(Beginning of PROVIDED INFORMATION)

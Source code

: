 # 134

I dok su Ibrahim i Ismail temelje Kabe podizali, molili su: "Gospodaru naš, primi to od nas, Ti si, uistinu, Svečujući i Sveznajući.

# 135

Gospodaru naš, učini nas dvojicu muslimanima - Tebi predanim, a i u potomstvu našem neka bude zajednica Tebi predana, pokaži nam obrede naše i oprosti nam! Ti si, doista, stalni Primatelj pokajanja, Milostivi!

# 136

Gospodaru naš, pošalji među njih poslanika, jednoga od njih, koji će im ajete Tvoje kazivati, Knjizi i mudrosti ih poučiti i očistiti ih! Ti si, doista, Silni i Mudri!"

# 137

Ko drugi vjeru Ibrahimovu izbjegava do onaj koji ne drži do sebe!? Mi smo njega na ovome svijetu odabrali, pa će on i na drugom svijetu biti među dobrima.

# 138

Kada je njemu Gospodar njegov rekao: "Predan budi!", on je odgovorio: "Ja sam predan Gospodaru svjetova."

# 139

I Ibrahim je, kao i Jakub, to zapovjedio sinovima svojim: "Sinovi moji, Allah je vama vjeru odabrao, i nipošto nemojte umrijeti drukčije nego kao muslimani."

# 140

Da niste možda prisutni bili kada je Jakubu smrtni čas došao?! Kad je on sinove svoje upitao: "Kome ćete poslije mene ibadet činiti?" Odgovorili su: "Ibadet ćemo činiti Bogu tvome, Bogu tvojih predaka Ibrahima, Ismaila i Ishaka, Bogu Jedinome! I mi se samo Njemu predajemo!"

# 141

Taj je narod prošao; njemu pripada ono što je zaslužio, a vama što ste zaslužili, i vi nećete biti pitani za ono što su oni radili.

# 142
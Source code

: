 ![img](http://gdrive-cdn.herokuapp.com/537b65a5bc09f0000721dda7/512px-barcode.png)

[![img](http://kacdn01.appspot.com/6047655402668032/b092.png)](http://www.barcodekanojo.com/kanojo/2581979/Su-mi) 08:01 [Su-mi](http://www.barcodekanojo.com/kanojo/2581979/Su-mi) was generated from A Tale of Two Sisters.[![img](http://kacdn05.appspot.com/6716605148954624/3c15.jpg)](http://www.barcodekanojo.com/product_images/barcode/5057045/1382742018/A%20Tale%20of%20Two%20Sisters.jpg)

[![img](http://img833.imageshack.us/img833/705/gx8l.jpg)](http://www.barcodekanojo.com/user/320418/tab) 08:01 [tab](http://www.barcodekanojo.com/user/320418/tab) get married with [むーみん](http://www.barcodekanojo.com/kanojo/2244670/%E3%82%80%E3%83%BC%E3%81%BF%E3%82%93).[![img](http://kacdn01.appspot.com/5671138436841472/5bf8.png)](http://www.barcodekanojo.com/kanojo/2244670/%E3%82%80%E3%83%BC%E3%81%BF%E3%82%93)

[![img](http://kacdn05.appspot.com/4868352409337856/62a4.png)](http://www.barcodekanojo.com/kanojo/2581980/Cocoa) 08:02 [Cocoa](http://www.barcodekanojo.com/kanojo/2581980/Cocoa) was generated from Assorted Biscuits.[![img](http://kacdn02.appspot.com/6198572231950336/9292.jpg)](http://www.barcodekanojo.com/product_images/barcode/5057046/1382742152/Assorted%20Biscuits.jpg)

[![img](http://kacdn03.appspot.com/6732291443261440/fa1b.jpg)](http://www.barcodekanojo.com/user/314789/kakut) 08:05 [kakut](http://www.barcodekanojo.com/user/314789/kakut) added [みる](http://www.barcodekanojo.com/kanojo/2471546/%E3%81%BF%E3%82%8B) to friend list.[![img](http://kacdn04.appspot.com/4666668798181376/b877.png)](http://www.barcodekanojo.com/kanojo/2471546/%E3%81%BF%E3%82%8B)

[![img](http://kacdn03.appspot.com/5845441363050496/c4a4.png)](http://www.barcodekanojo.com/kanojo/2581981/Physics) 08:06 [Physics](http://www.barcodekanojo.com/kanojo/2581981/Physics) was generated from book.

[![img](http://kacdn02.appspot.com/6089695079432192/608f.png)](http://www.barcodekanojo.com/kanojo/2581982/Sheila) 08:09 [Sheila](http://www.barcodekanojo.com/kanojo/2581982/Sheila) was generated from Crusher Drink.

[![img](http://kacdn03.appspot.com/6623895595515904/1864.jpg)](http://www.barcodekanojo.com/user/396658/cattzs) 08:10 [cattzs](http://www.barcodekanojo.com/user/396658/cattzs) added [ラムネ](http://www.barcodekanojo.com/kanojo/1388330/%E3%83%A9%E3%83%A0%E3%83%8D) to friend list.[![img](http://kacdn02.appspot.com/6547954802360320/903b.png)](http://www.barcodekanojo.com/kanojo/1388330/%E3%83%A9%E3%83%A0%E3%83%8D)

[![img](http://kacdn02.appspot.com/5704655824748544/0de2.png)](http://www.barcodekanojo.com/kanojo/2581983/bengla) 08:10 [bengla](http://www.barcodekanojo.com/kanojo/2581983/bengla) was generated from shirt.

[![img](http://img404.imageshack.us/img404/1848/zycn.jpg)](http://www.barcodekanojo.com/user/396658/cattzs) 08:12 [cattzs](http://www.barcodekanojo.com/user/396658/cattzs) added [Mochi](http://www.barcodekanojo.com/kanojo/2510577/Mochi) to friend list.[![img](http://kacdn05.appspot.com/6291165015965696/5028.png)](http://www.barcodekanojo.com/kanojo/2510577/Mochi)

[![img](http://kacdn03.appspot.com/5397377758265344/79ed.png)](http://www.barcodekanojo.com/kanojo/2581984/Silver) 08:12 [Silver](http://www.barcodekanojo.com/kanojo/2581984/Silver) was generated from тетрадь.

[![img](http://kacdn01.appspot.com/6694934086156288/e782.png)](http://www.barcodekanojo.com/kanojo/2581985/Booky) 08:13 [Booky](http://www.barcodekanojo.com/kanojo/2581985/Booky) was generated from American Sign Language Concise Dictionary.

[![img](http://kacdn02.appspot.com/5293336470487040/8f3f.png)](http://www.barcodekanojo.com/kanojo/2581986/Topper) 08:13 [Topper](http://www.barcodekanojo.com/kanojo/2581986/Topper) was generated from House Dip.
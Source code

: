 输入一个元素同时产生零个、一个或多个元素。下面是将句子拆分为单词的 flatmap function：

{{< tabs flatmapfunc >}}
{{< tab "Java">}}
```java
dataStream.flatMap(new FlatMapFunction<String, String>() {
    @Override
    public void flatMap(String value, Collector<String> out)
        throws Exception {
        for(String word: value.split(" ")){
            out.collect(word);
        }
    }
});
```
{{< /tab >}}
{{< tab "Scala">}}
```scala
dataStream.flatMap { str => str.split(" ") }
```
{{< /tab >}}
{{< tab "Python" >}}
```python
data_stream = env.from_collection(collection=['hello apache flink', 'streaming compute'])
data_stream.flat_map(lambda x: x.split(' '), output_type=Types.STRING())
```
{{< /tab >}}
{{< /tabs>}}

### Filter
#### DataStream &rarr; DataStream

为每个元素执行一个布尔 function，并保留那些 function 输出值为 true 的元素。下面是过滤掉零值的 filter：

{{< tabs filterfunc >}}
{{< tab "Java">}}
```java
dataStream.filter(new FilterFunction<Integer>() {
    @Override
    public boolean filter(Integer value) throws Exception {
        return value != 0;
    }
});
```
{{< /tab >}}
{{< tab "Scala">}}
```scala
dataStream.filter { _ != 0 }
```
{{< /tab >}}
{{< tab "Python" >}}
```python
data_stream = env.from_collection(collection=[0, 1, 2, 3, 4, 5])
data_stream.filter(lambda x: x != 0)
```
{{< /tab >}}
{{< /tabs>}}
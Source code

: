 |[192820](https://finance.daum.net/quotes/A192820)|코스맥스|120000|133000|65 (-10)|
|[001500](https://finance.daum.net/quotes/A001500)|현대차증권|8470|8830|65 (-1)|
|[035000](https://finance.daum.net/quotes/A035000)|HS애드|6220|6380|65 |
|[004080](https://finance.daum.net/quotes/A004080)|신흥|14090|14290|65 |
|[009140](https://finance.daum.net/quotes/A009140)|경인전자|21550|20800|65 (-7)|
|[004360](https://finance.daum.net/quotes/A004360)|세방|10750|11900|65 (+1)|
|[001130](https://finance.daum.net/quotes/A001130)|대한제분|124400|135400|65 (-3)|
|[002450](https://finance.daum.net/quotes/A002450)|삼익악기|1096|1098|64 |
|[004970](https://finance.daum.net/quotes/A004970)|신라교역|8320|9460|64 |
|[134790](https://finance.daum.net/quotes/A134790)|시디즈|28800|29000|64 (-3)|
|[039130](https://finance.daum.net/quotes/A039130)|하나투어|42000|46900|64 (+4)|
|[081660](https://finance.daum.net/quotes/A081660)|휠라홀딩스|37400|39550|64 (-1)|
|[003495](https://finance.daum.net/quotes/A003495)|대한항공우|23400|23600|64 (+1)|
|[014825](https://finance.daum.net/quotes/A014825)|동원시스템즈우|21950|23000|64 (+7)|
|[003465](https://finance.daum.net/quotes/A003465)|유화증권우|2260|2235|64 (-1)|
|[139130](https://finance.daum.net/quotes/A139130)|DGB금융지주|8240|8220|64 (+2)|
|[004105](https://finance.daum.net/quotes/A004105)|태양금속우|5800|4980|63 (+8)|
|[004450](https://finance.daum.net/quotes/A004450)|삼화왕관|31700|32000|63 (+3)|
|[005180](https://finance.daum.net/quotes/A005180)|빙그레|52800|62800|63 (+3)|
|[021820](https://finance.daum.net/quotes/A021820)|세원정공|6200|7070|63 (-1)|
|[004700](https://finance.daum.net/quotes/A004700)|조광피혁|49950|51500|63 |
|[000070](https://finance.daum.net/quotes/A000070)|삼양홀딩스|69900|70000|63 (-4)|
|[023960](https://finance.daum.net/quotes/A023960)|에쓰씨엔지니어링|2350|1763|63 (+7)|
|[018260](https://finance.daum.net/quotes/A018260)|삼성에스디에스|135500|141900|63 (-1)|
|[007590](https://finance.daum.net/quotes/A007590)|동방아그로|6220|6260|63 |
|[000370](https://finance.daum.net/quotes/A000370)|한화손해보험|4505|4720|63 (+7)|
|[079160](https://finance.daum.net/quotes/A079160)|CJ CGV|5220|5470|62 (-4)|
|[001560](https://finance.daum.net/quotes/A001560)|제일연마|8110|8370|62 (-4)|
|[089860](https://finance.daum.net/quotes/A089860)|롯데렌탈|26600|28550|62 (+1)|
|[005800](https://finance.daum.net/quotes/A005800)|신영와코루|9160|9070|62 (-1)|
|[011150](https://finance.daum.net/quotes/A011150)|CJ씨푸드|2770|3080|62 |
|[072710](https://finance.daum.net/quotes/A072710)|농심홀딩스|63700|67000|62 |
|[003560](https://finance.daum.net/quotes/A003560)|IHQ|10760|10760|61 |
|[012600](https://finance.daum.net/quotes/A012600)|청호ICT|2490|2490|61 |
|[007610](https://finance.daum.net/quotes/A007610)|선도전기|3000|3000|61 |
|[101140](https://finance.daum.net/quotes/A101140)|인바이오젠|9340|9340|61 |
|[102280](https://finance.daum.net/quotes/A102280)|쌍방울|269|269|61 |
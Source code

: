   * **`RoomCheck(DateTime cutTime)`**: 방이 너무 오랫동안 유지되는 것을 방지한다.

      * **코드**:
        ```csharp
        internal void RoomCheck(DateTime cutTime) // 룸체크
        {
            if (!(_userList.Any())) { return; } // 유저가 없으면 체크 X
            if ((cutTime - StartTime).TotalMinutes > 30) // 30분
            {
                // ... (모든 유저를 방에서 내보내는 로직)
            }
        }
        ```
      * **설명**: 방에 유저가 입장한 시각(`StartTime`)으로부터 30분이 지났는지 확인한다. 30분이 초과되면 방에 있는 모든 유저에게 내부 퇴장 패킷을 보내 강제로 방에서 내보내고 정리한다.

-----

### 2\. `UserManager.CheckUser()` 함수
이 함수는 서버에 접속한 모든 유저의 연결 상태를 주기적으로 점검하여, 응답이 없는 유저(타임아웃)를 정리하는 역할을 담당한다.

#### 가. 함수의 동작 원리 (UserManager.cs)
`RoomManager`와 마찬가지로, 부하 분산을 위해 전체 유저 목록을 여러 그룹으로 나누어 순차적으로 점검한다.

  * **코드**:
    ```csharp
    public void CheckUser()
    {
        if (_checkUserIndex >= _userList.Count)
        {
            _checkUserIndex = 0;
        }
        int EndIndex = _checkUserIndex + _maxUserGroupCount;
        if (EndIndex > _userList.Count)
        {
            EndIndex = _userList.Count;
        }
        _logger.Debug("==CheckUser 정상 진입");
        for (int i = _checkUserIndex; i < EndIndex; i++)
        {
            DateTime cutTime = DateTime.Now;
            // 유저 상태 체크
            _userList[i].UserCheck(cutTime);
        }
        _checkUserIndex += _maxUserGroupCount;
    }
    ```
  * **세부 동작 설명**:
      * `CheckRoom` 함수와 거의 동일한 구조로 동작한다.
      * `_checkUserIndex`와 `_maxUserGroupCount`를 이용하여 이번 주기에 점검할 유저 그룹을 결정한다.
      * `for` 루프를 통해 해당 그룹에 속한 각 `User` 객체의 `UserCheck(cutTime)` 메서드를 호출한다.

(End of PROVIDED INFORMATION)

Nothing but the lines from the one containing "동일한 구조로 동작한다." through the last line of the data above should be set down, word for word.

** EXPECTED OUTPUT **
      * `CheckRoom` 함수와 거의 동일한 구조로 동작한다.
      * `_checkUserIndex`와 `_maxUserGroupCount`를 이용하여 이번 주기에 점검할 유저 그룹을 결정한다.
      * `for` 루프를 통해 해당 그룹에 속한 각 `User` 객체의 `UserCheck(cutTime)` 메서드를 호출한다.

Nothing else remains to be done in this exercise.